Description
regex: (?m)(^|a)+
haystack: a\naaa\n
iteration output: (0, 0) (2, 2) (3, 5) (6, 6)
but...
regex: (?m)(^|a)(^|a)*
haystack: a\naaa\n
iteration output: (0, 1) (2, 5) (6, 6)
The actual problem here, we (myself, @rsc and @junyer) believe, is that (^|a)*
(and more generally, (|a)*
), is what's wrong here. In particular:
regex: (?m)(^|a)*
haystack: a\naaa\n
iteration output: (0, 1) (2, 5) (6, 6)
But the output should actually be (0, 0) (1, 1) (2, 2) (3, 5) (6, 6)
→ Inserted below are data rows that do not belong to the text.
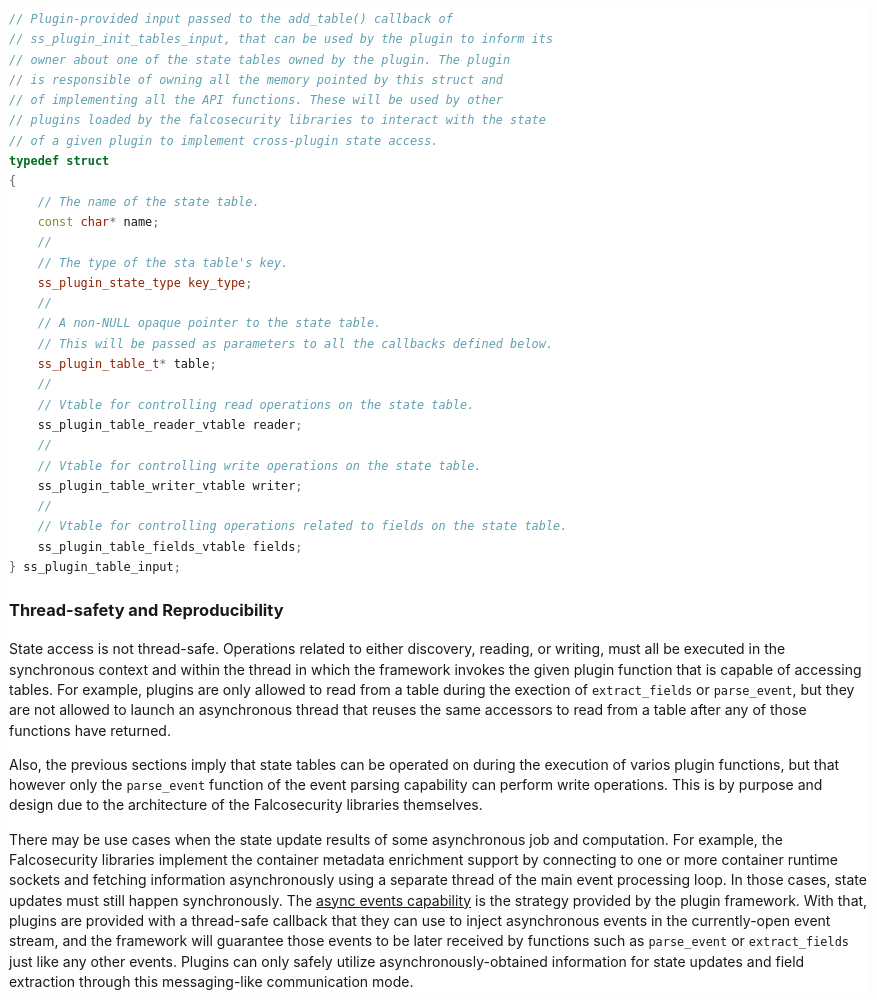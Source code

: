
 ```CPP
// Plugin-provided input passed to the add_table() callback of
// ss_plugin_init_tables_input, that can be used by the plugin to inform its
// owner about one of the state tables owned by the plugin. The plugin
// is responsible of owning all the memory pointed by this struct and
// of implementing all the API functions. These will be used by other
// plugins loaded by the falcosecurity libraries to interact with the state
// of a given plugin to implement cross-plugin state access.
typedef struct
{
	// The name of the state table.
	const char* name;
	//
	// The type of the sta table's key.
	ss_plugin_state_type key_type;
	//
	// A non-NULL opaque pointer to the state table.
	// This will be passed as parameters to all the callbacks defined below.
	ss_plugin_table_t* table;
	//
	// Vtable for controlling read operations on the state table.
	ss_plugin_table_reader_vtable reader;
	//
	// Vtable for controlling write operations on the state table.
	ss_plugin_table_writer_vtable writer;
	//
	// Vtable for controlling operations related to fields on the state table.
	ss_plugin_table_fields_vtable fields;
} ss_plugin_table_input;
```

### Thread-safety and Reproducibility

State access is not thread-safe. Operations related to either discovery, reading, or writing, must all be executed in the synchronous context and within the thread in which the framework invokes the given plugin function that is capable of accessing tables. For example, plugins are only allowed to read from a table during the exection of `extract_fields` or `parse_event`, but they are not allowed to launch an asynchronous thread that reuses the same accessors to read from a table after any of those functions have returned.

Also, the previous sections imply that state tables can be operated on during the execution of varios plugin functions, but that however only the `parse_event` function of the event parsing capability can perform write operations. This is by purpose and design due to the architecture of the Falcosecurity libraries themselves.

There may be use cases when the state update results of some asynchronous job and computation. For example, the Falcosecurity libraries implement the container metadata enrichment support by connecting to one or more container runtime sockets and fetching information asynchronously using a separate thread of the main event processing loop. In those cases, state updates must still happen synchronously. The [async events capability](/docs/reference/plugins/plugin-api-reference/#async-events-capability-api) is the strategy provided by the plugin framework. With that, plugins are provided with a thread-safe callback that they can use to inject asynchronous events in the currently-open event stream, and the framework will guarantee those events to be later received by functions such as `parse_event` or `extract_fields` just like any other events. Plugins can only safely utilize asynchronously-obtained information for state updates and field extraction through this messaging-like communication mode.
, and this matches precisely what PCRE2 outputs.
This crate, RE2 and Go's regexp
standard library package all have the same bug. @rsc has already put up a patch for Go: https://go-review.googlesource.com/c/go/+/318750
I hope to fix this as part of #656, once the new NFA compiler lands. In particular, @rsc points out an elegant fix for this: compile x*
as (x+)?
. One thing that isn't clear is whether it's wise to actually fix it or not, since it could break existing regexes. But I believe it's limited to fairly pathological cases (repetition of a sub-expression that can match the empty string preferentially). It might be worth just doing.